### Exercise requirements
Set down the material exactly. Keep every line.

### Records supplied

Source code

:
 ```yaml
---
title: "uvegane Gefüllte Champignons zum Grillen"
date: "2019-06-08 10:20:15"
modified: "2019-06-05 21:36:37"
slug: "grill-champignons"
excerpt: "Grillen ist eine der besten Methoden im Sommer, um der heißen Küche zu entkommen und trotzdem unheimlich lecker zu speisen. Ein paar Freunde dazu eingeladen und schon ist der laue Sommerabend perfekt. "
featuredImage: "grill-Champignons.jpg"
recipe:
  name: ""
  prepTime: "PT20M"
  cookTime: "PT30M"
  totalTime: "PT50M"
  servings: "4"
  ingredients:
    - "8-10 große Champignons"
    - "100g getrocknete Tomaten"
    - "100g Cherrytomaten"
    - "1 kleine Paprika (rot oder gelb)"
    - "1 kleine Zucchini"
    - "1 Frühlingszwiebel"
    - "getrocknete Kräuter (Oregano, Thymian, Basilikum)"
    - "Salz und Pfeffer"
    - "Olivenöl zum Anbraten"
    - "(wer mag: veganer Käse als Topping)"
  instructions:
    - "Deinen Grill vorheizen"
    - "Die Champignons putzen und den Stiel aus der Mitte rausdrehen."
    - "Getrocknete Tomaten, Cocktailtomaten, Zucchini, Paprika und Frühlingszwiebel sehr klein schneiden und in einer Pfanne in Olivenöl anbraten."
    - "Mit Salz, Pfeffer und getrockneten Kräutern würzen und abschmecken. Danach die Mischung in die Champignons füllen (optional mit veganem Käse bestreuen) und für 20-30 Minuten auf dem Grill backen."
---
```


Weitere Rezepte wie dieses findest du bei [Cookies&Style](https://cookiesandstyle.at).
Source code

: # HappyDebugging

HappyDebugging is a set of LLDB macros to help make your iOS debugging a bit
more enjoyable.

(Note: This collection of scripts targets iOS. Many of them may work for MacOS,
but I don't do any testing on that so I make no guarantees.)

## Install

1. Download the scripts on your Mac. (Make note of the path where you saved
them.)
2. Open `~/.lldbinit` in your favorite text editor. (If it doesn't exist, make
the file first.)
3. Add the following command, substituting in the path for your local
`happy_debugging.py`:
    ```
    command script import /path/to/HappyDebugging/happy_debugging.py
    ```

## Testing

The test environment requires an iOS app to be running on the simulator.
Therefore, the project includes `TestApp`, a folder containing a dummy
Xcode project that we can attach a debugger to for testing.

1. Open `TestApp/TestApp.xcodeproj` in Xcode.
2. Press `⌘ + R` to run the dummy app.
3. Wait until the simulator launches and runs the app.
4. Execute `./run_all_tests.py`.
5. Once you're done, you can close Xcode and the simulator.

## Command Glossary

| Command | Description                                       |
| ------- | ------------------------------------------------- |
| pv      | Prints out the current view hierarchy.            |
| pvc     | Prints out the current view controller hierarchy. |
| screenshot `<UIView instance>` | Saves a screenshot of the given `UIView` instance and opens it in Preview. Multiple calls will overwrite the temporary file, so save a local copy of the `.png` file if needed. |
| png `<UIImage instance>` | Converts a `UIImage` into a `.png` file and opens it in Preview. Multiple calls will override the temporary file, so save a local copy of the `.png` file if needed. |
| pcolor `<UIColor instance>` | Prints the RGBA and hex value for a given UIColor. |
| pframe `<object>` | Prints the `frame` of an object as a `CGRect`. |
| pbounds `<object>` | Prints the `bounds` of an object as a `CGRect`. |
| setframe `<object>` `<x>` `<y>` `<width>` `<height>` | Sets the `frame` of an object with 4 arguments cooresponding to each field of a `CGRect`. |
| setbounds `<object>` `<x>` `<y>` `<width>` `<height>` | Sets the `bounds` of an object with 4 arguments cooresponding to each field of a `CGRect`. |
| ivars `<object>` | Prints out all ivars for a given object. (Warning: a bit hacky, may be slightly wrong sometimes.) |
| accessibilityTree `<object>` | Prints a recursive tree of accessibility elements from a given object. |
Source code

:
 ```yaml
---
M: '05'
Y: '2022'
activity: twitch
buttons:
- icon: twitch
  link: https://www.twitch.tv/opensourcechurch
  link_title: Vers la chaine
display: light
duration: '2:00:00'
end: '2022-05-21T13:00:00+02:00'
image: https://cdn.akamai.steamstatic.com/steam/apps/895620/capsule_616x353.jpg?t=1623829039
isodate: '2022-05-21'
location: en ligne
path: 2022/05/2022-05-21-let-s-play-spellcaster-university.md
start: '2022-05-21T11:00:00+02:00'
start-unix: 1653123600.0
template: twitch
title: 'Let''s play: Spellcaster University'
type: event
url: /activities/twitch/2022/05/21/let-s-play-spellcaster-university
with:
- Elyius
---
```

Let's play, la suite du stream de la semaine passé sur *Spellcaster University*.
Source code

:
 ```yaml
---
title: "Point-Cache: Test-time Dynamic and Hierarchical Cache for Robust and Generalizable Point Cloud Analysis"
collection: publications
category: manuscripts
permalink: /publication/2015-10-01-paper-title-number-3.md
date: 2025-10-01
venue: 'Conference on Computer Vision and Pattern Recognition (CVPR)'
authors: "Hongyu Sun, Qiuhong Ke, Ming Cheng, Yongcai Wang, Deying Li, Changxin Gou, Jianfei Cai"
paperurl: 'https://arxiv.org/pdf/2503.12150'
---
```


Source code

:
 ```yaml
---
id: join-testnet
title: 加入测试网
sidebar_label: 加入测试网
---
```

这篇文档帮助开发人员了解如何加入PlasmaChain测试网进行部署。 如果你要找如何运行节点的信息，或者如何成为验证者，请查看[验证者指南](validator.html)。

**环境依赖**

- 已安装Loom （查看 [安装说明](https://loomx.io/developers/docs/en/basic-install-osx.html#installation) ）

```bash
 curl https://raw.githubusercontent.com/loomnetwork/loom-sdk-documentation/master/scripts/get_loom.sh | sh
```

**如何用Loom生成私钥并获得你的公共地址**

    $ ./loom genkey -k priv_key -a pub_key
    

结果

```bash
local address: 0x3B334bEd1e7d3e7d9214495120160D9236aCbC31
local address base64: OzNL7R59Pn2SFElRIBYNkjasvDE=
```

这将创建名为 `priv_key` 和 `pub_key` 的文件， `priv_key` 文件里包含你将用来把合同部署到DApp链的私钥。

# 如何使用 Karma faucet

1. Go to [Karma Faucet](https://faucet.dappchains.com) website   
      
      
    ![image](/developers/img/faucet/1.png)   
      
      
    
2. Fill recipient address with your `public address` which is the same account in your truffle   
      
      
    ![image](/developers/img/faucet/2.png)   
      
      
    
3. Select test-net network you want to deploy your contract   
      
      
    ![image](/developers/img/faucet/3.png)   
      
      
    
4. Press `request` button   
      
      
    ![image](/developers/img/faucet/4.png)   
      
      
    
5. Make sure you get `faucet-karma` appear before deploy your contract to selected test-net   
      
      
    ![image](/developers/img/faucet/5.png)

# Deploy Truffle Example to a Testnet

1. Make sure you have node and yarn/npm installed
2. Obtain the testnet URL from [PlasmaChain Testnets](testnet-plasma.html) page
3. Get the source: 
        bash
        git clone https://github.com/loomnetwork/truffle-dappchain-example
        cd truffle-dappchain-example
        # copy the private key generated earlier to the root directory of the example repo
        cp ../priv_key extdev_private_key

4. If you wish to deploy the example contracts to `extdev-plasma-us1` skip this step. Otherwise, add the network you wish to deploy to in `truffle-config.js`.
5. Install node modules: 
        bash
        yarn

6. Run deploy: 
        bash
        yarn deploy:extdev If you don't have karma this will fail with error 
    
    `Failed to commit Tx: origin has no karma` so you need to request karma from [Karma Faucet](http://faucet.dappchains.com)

### Exercise answer
Source code

:
 ```yaml
---
title: "uvegane Gefüllte Champignons zum Grillen"
date: "2019-06-08 10:20:15"
modified: "2019-06-05 21:36:37"
slug: "grill-champignons"
excerpt: "Grillen ist eine der besten Methoden im Sommer, um der heißen Küche zu entkommen und trotzdem unheimlich lecker zu speisen. Ein paar Freunde dazu eingeladen und schon ist der laue Sommerabend perfekt. "
featuredImage: "grill-Champignons.jpg"
recipe:
  name: ""
  prepTime: "PT20M"
  cookTime: "PT30M"
  totalTime: "PT50M"
  servings: "4"
  ingredients:
    - "8-10 große Champignons"
    - "100g getrocknete Tomaten"
    - "100g Cherrytomaten"
    - "1 kleine Paprika (rot oder gelb)"
    - "1 kleine Zucchini"
    - "1 Frühlingszwiebel"
    - "getrocknete Kräuter (Oregano, Thymian, Basilikum)"
    - "Salz und Pfeffer"
    - "Olivenöl zum Anbraten"
    - "(wer mag: veganer Käse als Topping)"
  instructions:
    - "Deinen Grill vorheizen"
    - "Die Champignons putzen und den Stiel aus der Mitte rausdrehen."
    - "Getrocknete Tomaten, Cocktailtomaten, Zucchini, Paprika und Frühlingszwiebel sehr klein schneiden und in einer Pfanne in Olivenöl anbraten."
    - "Mit Salz, Pfeffer und getrockneten Kräutern würzen und abschmecken. Danach die Mischung in die Champignons füllen (optional mit veganem Käse bestreuen) und für 20-30 Minuten auf dem Grill backen."
---
```


Weitere Rezepte wie dieses findest du bei [Cookies&Style](https://cookiesandstyle.at).
Source code

: # HappyDebugging

HappyDebugging is a set of LLDB macros to help make your iOS debugging a bit
more enjoyable.

(Note: This collection of scripts targets iOS. Many of them may work for MacOS,
but I don't do any testing on that so I make no guarantees.)

## Install

1. Download the scripts on your Mac. (Make note of the path where you saved
them.)
2. Open `~/.lldbinit` in your favorite text editor. (If it doesn't exist, make
the file first.)
3. Add the following command, substituting in the path for your local
`happy_debugging.py`:
    ```
    command script import /path/to/HappyDebugging/happy_debugging.py
    ```

## Testing

The test environment requires an iOS app to be running on the simulator.
Therefore, the project includes `TestApp`, a folder containing a dummy
Xcode project that we can attach a debugger to for testing.

1. Open `TestApp/TestApp.xcodeproj` in Xcode.
2. Press `⌘ + R` to run the dummy app.
3. Wait until the simulator launches and runs the app.
4. Execute `./run_all_tests.py`.
5. Once you're done, you can close Xcode and the simulator.

## Command Glossary

| Command | Description                                       |
| ------- | ------------------------------------------------- |
| pv      | Prints out the current view hierarchy.            |
| pvc     | Prints out the current view controller hierarchy. |
| screenshot `<UIView instance>` | Saves a screenshot of the given `UIView` instance and opens it in Preview. Multiple calls will overwrite the temporary file, so save a local copy of the `.png` file if needed. |
| png `<UIImage instance>` | Converts a `UIImage` into a `.png` file and opens it in Preview. Multiple calls will override the temporary file, so save a local copy of the `.png` file if needed. |
| pcolor `<UIColor instance>` | Prints the RGBA and hex value for a given UIColor. |
| pframe `<object>` | Prints the `frame` of an object as a `CGRect`. |
| pbounds `<object>` | Prints the `bounds` of an object as a `CGRect`. |
| setframe `<object>` `<x>` `<y>` `<width>` `<height>` | Sets the `frame` of an object with 4 arguments cooresponding to each field of a `CGRect`. |
| setbounds `<object>` `<x>` `<y>` `<width>` `<height>` | Sets the `bounds` of an object with 4 arguments cooresponding to each field of a `CGRect`. |
| ivars `<object>` | Prints out all ivars for a given object. (Warning: a bit hacky, may be slightly wrong sometimes.) |
| accessibilityTree `<object>` | Prints a recursive tree of accessibility elements from a given object. |
Source code

:
 ```yaml
---
M: '05'
Y: '2022'
activity: twitch
buttons:
- icon: twitch
  link: https://www.twitch.tv/opensourcechurch
  link_title: Vers la chaine
display: light
duration: '2:00:00'
end: '2022-05-21T13:00:00+02:00'
image: https://cdn.akamai.steamstatic.com/steam/apps/895620/capsule_616x353.jpg?t=1623829039
isodate: '2022-05-21'
location: en ligne
path: 2022/05/2022-05-21-let-s-play-spellcaster-university.md
start: '2022-05-21T11:00:00+02:00'
start-unix: 1653123600.0
template: twitch
title: 'Let''s play: Spellcaster University'
type: event
url: /activities/twitch/2022/05/21/let-s-play-spellcaster-university
with:
- Elyius
---
```

Let's play, la suite du stream de la semaine passé sur *Spellcaster University*.
Source code

:
 ```yaml
---
title: "Point-Cache: Test-time Dynamic and Hierarchical Cache for Robust and Generalizable Point Cloud Analysis"
collection: publications
category: manuscripts
permalink: /publication/2015-10-01-paper-title-number-3.md
date: 2025-10-01
venue: 'Conference on Computer Vision and Pattern Recognition (CVPR)'
authors: "Hongyu Sun, Qiuhong Ke, Ming Cheng, Yongcai Wang, Deying Li, Changxin Gou, Jianfei Cai"
paperurl: 'https://arxiv.org/pdf/2503.12150'
---
```


Source code

:
 ```yaml
---
id: join-testnet
title: 加入测试网
sidebar_label: 加入测试网
---
```

这篇文档帮助开发人员了解如何加入PlasmaChain测试网进行部署。 如果你要找如何运行节点的信息，或者如何成为验证者，请查看[验证者指南](validator.html)。

**环境依赖**

- 已安装Loom （查看 [安装说明](https://loomx.io/developers/docs/en/basic-install-osx.html#installation) ）

```bash
 curl https://raw.githubusercontent.com/loomnetwork/loom-sdk-documentation/master/scripts/get_loom.sh | sh
```

**如何用Loom生成私钥并获得你的公共地址**

    $ ./loom genkey -k priv_key -a pub_key
    

结果

```bash
local address: 0x3B334bEd1e7d3e7d9214495120160D9236aCbC31
local address base64: OzNL7R59Pn2SFElRIBYNkjasvDE=
```

这将创建名为 `priv_key` 和 `pub_key` 的文件， `priv_key` 文件里包含你将用来把合同部署到DApp链的私钥。

# 如何使用 Karma faucet

1. Go to [Karma Faucet](https://faucet.dappchains.com) website   
      
      
    ![image](/developers/img/faucet/1.png)   
      
      
    
2. Fill recipient address with your `public address` which is the same account in your truffle   
      
      
    ![image](/developers/img/faucet/2.png)   
      
      
    
3. Select test-net network you want to deploy your contract   
      
      
    ![image](/developers/img/faucet/3.png)   
      
      
    
4. Press `request` button   
      
      
    ![image](/developers/img/faucet/4.png)   
      
      
    
5. Make sure you get `faucet-karma` appear before deploy your contract to selected test-net   
      
      
    ![image](/developers/img/faucet/5.png)

# Deploy Truffle Example to a Testnet

1. Make sure you have node and yarn/npm installed
2. Obtain the testnet URL from [PlasmaChain Testnets](testnet-plasma.html) page
3. Get the source: 
        bash
        git clone https://github.com/loomnetwork/truffle-dappchain-example
        cd truffle-dappchain-example
        # copy the private key generated earlier to the root directory of the example repo
        cp ../priv_key extdev_private_key

4. If you wish to deploy the example contracts to `extdev-plasma-us1` skip this step. Otherwise, add the network you wish to deploy to in `truffle-config.js`.
5. Install node modules: 
        bash
        yarn

6. Run deploy: 
        bash
        yarn deploy:extdev If you don't have karma this will fail with error 
    
    `Failed to commit Tx: origin has no karma` so you need to request karma from [Karma Faucet](http://faucet.dappchains.com)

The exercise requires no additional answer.